- _What is expected_: Output each line from the one that contains "头段区位于每个文件的起始处，" to the final line of the data below, exactly, and include nothing else.

- _Data supplied_:
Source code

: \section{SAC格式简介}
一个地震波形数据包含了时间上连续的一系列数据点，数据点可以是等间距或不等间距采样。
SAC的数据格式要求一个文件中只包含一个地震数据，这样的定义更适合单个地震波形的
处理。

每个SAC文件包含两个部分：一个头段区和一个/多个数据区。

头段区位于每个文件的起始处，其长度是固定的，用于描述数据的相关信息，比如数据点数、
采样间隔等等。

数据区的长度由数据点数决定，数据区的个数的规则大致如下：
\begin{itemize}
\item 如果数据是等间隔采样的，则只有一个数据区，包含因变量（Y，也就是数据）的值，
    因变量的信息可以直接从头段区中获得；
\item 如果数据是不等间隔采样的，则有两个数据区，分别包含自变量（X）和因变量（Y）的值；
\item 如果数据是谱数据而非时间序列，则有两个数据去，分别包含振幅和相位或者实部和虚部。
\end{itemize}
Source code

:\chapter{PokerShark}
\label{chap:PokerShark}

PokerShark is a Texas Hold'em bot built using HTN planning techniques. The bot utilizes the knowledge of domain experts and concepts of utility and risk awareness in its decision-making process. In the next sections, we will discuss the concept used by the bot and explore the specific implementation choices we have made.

- _Solution to the problem_:
头段区位于每个文件的起始处，其长度是固定的，用于描述数据的相关信息，比如数据点数、
采样间隔等等。

数据区的长度由数据点数决定，数据区的个数的规则大致如下：
\begin{itemize}
\item 如果数据是等间隔采样的，则只有一个数据区，包含因变量（Y，也就是数据）的值，
    因变量的信息可以直接从头段区中获得；
\item 如果数据是不等间隔采样的，则有两个数据区，分别包含自变量（X）和因变量（Y）的值；
\item 如果数据是谱数据而非时间序列，则有两个数据去，分别包含振幅和相位或者实部和虚部。
\end{itemize}
Source code

:\chapter{PokerShark}
\label{chap:PokerShark}

PokerShark is a Texas Hold'em bot built using HTN planning techniques. The bot utilizes the knowledge of domain experts and concepts of utility and risk awareness in its decision-making process. In the next sections, we will discuss the concept used by the bot and explore the specific implementation choices we have made.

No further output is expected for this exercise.